— Exercise objective —
Retype the opening lines of the data exactly, stopping after the line that contains "the same process.". Skip every picture.

— Pictures paired with source code —
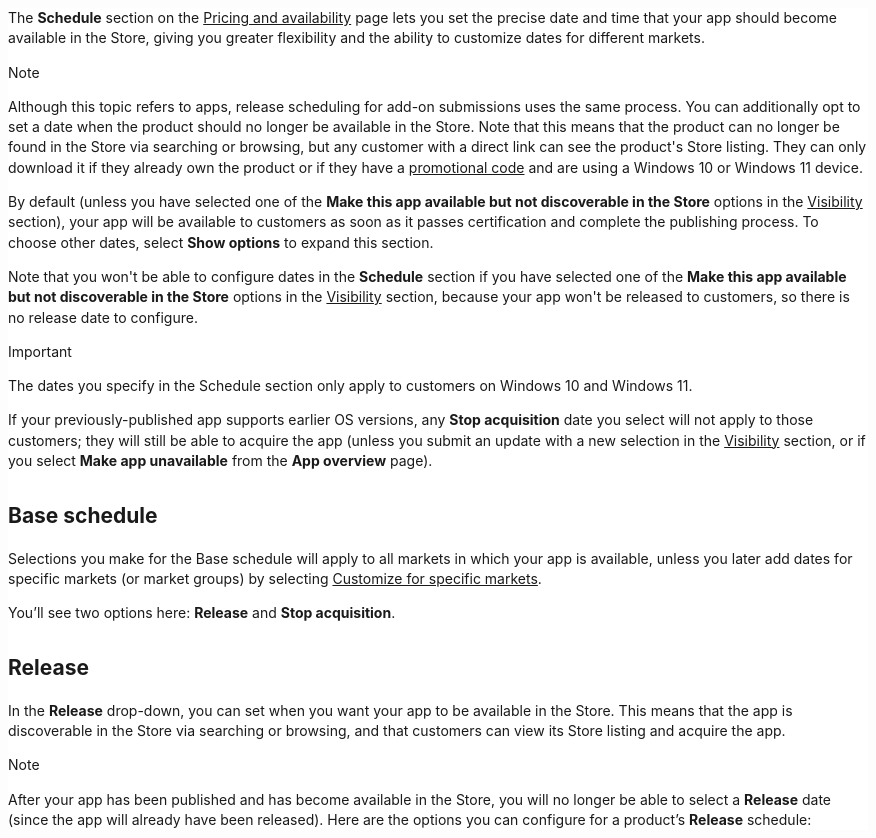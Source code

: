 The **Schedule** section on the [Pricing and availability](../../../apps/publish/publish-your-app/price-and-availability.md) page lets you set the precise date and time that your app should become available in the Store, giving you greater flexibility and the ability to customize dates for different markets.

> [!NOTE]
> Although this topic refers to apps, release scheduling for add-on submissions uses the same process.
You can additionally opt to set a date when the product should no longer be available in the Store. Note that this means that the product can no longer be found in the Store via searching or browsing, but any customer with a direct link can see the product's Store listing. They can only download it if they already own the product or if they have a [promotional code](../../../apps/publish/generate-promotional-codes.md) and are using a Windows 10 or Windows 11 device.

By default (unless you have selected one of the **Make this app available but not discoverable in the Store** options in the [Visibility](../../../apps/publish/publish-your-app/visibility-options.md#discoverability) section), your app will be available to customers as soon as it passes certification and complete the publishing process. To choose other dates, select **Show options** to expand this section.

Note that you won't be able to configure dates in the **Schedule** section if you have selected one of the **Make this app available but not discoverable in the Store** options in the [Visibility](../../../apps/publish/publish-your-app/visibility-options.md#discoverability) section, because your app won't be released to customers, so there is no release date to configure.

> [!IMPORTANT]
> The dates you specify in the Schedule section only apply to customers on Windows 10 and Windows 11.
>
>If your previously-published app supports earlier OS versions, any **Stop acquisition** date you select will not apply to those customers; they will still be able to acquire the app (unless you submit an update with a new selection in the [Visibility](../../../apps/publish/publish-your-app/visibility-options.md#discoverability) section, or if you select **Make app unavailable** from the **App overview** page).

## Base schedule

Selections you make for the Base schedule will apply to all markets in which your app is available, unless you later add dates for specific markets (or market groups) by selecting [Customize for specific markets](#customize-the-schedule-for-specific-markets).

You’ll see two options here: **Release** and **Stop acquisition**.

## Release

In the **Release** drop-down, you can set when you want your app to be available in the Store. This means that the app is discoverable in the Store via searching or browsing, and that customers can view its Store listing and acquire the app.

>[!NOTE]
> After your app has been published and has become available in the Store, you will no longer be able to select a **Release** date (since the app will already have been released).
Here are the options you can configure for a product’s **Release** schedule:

— Result of the exercise —
Source code

: The **Schedule** section on the [Pricing and availability](../../../apps/publish/publish-your-app/price-and-availability.md) page lets you set the precise date and time that your app should become available in the Store, giving you greater flexibility and the ability to customize dates for different markets.

> [!NOTE]
> Although this topic refers to apps, release scheduling for add-on submissions uses the same process.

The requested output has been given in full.